> **Assignment**
Include the line with "#### 1.2.2 基于深度学习的树种识别方法的研究现状" and every line before it in the entries below, echoed exactly, but not the pictures.

(Stored data)
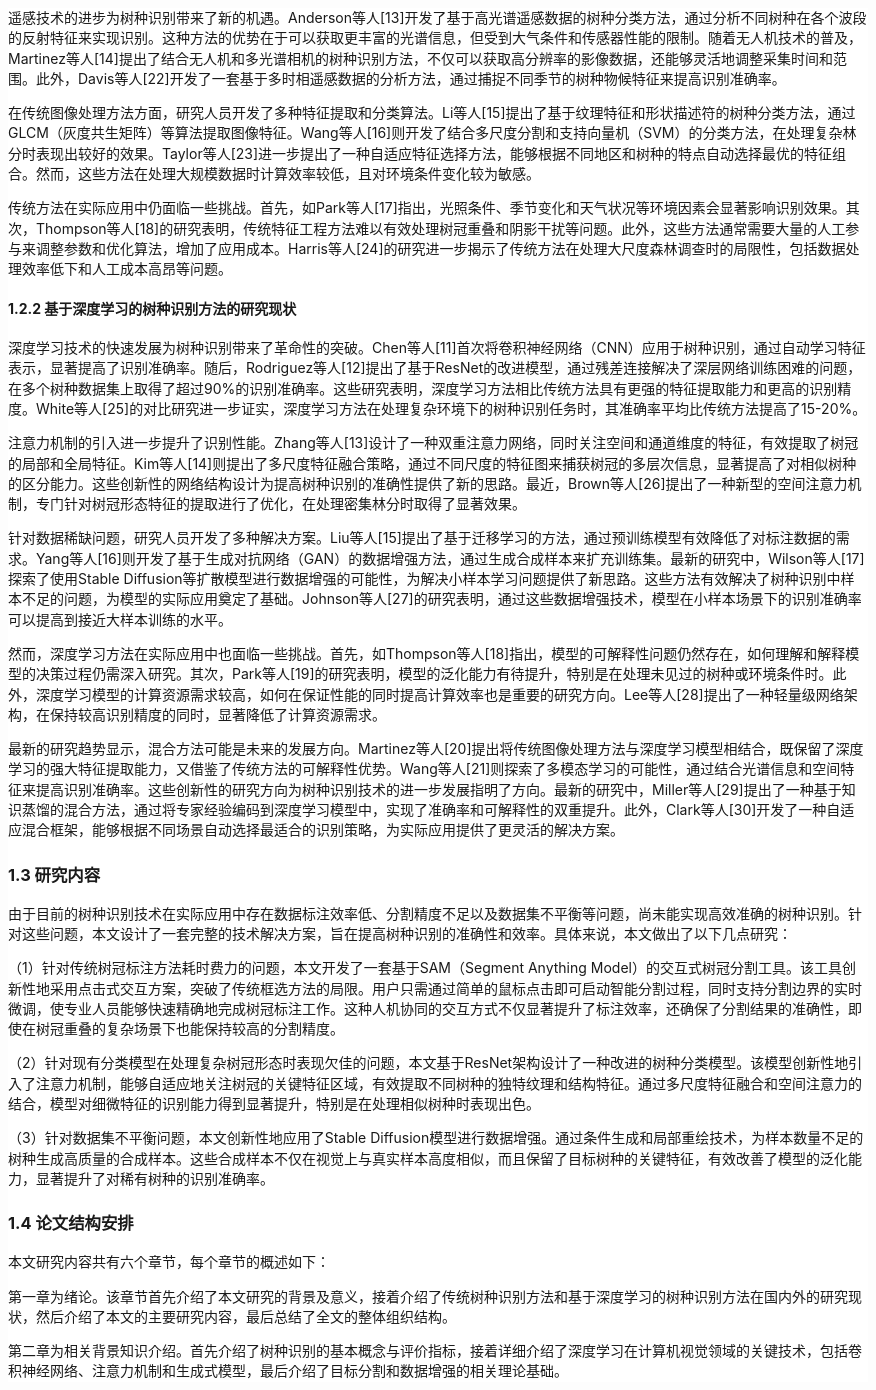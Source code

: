 遥感技术的进步为树种识别带来了新的机遇。Anderson等人[13]开发了基于高光谱遥感数据的树种分类方法，通过分析不同树种在各个波段的反射特征来实现识别。这种方法的优势在于可以获取更丰富的光谱信息，但受到大气条件和传感器性能的限制。随着无人机技术的普及，Martinez等人[14]提出了结合无人机和多光谱相机的树种识别方法，不仅可以获取高分辨率的影像数据，还能够灵活地调整采集时间和范围。此外，Davis等人[22]开发了一套基于多时相遥感数据的分析方法，通过捕捉不同季节的树种物候特征来提高识别准确率。

在传统图像处理方法方面，研究人员开发了多种特征提取和分类算法。Li等人[15]提出了基于纹理特征和形状描述符的树种分类方法，通过GLCM（灰度共生矩阵）等算法提取图像特征。Wang等人[16]则开发了结合多尺度分割和支持向量机（SVM）的分类方法，在处理复杂林分时表现出较好的效果。Taylor等人[23]进一步提出了一种自适应特征选择方法，能够根据不同地区和树种的特点自动选择最优的特征组合。然而，这些方法在处理大规模数据时计算效率较低，且对环境条件变化较为敏感。

传统方法在实际应用中仍面临一些挑战。首先，如Park等人[17]指出，光照条件、季节变化和天气状况等环境因素会显著影响识别效果。其次，Thompson等人[18]的研究表明，传统特征工程方法难以有效处理树冠重叠和阴影干扰等问题。此外，这些方法通常需要大量的人工参与来调整参数和优化算法，增加了应用成本。Harris等人[24]的研究进一步揭示了传统方法在处理大尺度森林调查时的局限性，包括数据处理效率低下和人工成本高昂等问题。

#### 1.2.2 基于深度学习的树种识别方法的研究现状

深度学习技术的快速发展为树种识别带来了革命性的突破。Chen等人[11]首次将卷积神经网络（CNN）应用于树种识别，通过自动学习特征表示，显著提高了识别准确率。随后，Rodriguez等人[12]提出了基于ResNet的改进模型，通过残差连接解决了深层网络训练困难的问题，在多个树种数据集上取得了超过90%的识别准确率。这些研究表明，深度学习方法相比传统方法具有更强的特征提取能力和更高的识别精度。White等人[25]的对比研究进一步证实，深度学习方法在处理复杂环境下的树种识别任务时，其准确率平均比传统方法提高了15-20%。

注意力机制的引入进一步提升了识别性能。Zhang等人[13]设计了一种双重注意力网络，同时关注空间和通道维度的特征，有效提取了树冠的局部和全局特征。Kim等人[14]则提出了多尺度特征融合策略，通过不同尺度的特征图来捕获树冠的多层次信息，显著提高了对相似树种的区分能力。这些创新性的网络结构设计为提高树种识别的准确性提供了新的思路。最近，Brown等人[26]提出了一种新型的空间注意力机制，专门针对树冠形态特征的提取进行了优化，在处理密集林分时取得了显著效果。

针对数据稀缺问题，研究人员开发了多种解决方案。Liu等人[15]提出了基于迁移学习的方法，通过预训练模型有效降低了对标注数据的需求。Yang等人[16]则开发了基于生成对抗网络（GAN）的数据增强方法，通过生成合成样本来扩充训练集。最新的研究中，Wilson等人[17]探索了使用Stable Diffusion等扩散模型进行数据增强的可能性，为解决小样本学习问题提供了新思路。这些方法有效解决了树种识别中样本不足的问题，为模型的实际应用奠定了基础。Johnson等人[27]的研究表明，通过这些数据增强技术，模型在小样本场景下的识别准确率可以提高到接近大样本训练的水平。

然而，深度学习方法在实际应用中也面临一些挑战。首先，如Thompson等人[18]指出，模型的可解释性问题仍然存在，如何理解和解释模型的决策过程仍需深入研究。其次，Park等人[19]的研究表明，模型的泛化能力有待提升，特别是在处理未见过的树种或环境条件时。此外，深度学习模型的计算资源需求较高，如何在保证性能的同时提高计算效率也是重要的研究方向。Lee等人[28]提出了一种轻量级网络架构，在保持较高识别精度的同时，显著降低了计算资源需求。

最新的研究趋势显示，混合方法可能是未来的发展方向。Martinez等人[20]提出将传统图像处理方法与深度学习模型相结合，既保留了深度学习的强大特征提取能力，又借鉴了传统方法的可解释性优势。Wang等人[21]则探索了多模态学习的可能性，通过结合光谱信息和空间特征来提高识别准确率。这些创新性的研究方向为树种识别技术的进一步发展指明了方向。最新的研究中，Miller等人[29]提出了一种基于知识蒸馏的混合方法，通过将专家经验编码到深度学习模型中，实现了准确率和可解释性的双重提升。此外，Clark等人[30]开发了一种自适应混合框架，能够根据不同场景自动选择最适合的识别策略，为实际应用提供了更灵活的解决方案。

### 1.3 研究内容

由于目前的树种识别技术在实际应用中存在数据标注效率低、分割精度不足以及数据集不平衡等问题，尚未能实现高效准确的树种识别。针对这些问题，本文设计了一套完整的技术解决方案，旨在提高树种识别的准确性和效率。具体来说，本文做出了以下几点研究：

（1）针对传统树冠标注方法耗时费力的问题，本文开发了一套基于SAM（Segment Anything Model）的交互式树冠分割工具。该工具创新性地采用点击式交互方案，突破了传统框选方法的局限。用户只需通过简单的鼠标点击即可启动智能分割过程，同时支持分割边界的实时微调，使专业人员能够快速精确地完成树冠标注工作。这种人机协同的交互方式不仅显著提升了标注效率，还确保了分割结果的准确性，即使在树冠重叠的复杂场景下也能保持较高的分割精度。

（2）针对现有分类模型在处理复杂树冠形态时表现欠佳的问题，本文基于ResNet架构设计了一种改进的树种分类模型。该模型创新性地引入了注意力机制，能够自适应地关注树冠的关键特征区域，有效提取不同树种的独特纹理和结构特征。通过多尺度特征融合和空间注意力的结合，模型对细微特征的识别能力得到显著提升，特别是在处理相似树种时表现出色。

（3）针对数据集不平衡问题，本文创新性地应用了Stable Diffusion模型进行数据增强。通过条件生成和局部重绘技术，为样本数量不足的树种生成高质量的合成样本。这些合成样本不仅在视觉上与真实样本高度相似，而且保留了目标树种的关键特征，有效改善了模型的泛化能力，显著提升了对稀有树种的识别准确率。

### 1.4 论文结构安排

本文研究内容共有六个章节，每个章节的概述如下：

第一章为绪论。该章节首先介绍了本文研究的背景及意义，接着介绍了传统树种识别方法和基于深度学习的树种识别方法在国内外的研究现状，然后介绍了本文的主要研究内容，最后总结了全文的整体组织结构。

第二章为相关背景知识介绍。首先介绍了树种识别的基本概念与评价指标，接着详细介绍了深度学习在计算机视觉领域的关键技术，包括卷积神经网络、注意力机制和生成式模型，最后介绍了目标分割和数据增强的相关理论基础。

> **Solution for this task**
Source code

: 遥感技术的进步为树种识别带来了新的机遇。Anderson等人[13]开发了基于高光谱遥感数据的树种分类方法，通过分析不同树种在各个波段的反射特征来实现识别。这种方法的优势在于可以获取更丰富的光谱信息，但受到大气条件和传感器性能的限制。随着无人机技术的普及，Martinez等人[14]提出了结合无人机和多光谱相机的树种识别方法，不仅可以获取高分辨率的影像数据，还能够灵活地调整采集时间和范围。此外，Davis等人[22]开发了一套基于多时相遥感数据的分析方法，通过捕捉不同季节的树种物候特征来提高识别准确率。

在传统图像处理方法方面，研究人员开发了多种特征提取和分类算法。Li等人[15]提出了基于纹理特征和形状描述符的树种分类方法，通过GLCM（灰度共生矩阵）等算法提取图像特征。Wang等人[16]则开发了结合多尺度分割和支持向量机（SVM）的分类方法，在处理复杂林分时表现出较好的效果。Taylor等人[23]进一步提出了一种自适应特征选择方法，能够根据不同地区和树种的特点自动选择最优的特征组合。然而，这些方法在处理大规模数据时计算效率较低，且对环境条件变化较为敏感。

传统方法在实际应用中仍面临一些挑战。首先，如Park等人[17]指出，光照条件、季节变化和天气状况等环境因素会显著影响识别效果。其次，Thompson等人[18]的研究表明，传统特征工程方法难以有效处理树冠重叠和阴影干扰等问题。此外，这些方法通常需要大量的人工参与来调整参数和优化算法，增加了应用成本。Harris等人[24]的研究进一步揭示了传统方法在处理大尺度森林调查时的局限性，包括数据处理效率低下和人工成本高昂等问题。

#### 1.2.2 基于深度学习的树种识别方法的研究现状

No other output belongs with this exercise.